= Time Will Tell (Millie album) =

Time Will Tell is a 1970 album by Jamaican singer Millie (best known as the singer of the 1964 hit “My Boy Lollipop”), reissued in 2004 on CD by Trojan Records with additional tracks.

Most of the original tracks are love songs, but the album also includes a cover version of Nick Drake's "Mayfair." Among the extra tracks are 1962-1963 ska duets with Roy Panton, duets with Jackie Edwards and solo tracks from the mid-1960s which have been described as being in more of a R&B style, and ska tracks from the later 1960s. The production was by Eddie Wolfram with the backing band of Symarip.
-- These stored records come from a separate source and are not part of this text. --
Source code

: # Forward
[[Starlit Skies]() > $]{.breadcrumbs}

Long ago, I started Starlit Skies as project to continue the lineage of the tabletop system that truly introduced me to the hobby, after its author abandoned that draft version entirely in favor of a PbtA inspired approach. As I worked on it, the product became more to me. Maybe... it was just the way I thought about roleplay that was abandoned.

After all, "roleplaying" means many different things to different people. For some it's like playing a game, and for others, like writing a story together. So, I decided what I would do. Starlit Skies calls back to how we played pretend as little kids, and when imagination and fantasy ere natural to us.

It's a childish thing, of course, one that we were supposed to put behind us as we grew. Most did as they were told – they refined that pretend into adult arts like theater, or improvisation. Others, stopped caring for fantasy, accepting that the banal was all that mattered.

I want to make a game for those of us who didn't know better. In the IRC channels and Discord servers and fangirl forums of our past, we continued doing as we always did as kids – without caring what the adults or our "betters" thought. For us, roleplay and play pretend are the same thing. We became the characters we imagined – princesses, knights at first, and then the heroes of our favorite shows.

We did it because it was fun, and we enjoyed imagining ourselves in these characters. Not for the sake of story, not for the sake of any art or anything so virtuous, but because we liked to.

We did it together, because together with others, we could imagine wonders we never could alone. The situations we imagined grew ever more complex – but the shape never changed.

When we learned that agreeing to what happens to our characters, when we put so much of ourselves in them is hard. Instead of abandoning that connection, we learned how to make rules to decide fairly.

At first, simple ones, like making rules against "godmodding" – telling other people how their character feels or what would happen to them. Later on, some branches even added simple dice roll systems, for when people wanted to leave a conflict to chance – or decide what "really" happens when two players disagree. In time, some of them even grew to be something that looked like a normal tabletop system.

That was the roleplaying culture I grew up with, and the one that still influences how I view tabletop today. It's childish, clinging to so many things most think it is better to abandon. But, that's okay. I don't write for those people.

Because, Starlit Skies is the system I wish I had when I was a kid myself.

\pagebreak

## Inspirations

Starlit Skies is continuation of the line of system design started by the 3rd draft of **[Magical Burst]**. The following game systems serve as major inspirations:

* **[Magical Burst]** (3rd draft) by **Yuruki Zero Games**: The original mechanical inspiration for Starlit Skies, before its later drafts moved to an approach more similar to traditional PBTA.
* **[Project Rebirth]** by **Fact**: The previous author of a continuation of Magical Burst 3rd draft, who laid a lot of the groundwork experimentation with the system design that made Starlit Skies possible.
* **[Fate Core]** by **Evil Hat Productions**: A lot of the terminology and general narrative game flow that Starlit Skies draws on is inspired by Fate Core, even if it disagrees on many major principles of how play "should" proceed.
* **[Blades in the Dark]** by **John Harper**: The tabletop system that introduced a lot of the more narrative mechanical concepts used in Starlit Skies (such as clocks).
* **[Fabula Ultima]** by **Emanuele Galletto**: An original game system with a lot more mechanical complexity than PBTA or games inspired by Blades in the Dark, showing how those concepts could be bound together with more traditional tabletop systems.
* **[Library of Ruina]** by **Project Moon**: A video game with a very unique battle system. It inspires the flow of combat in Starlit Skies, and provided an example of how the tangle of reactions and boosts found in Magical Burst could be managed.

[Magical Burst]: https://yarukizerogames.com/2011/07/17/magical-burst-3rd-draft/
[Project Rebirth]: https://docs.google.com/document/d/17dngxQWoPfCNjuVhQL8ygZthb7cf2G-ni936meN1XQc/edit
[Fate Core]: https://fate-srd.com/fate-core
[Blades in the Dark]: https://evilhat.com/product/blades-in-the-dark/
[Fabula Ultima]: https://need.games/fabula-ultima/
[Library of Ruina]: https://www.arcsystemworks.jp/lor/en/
Robert Kirby was credited for the instrumental arrangements.

==Track listing==
1. "Melting Pot"
2. "My Love And I"
3. "Mayfair"
4. "Poor Little Willie"
5. "Give Me Tomorrow"
6. "White Boys"
7. "Enoch Power"
8. "Going To The Circus"
9. "Come And Hold Me Tight"
10. "Sunday Morning"
11. "I Couldn't Take My Love Away From You"
12. "No Good"
13. "Time Will Tell"
14. "We'll Meet" (*)
15. "You're The Only One" (*)
16. "Oh Merna" (*)
17. "Marie" (*)
18. "The Vow" (*)
19. "My Desire" (*)
20. "That's How Strong My Love Is" (*)
21. "My Street" (*)
22. "A Mixed Up, Fickle, Moody, Self-Centred, Spoiled Kind Of Boy" (*)
23. "Peaches And Cream" (*)
24. "Ooh Ooh" (*)
25. "You Better Forget" (*)
26. "Three Nights A Week" (*)
27. "I've Been Around" (*)
28. "Honey Hush" (*)

NB. (*) indicates the extra track(s) included on the album's re-issue.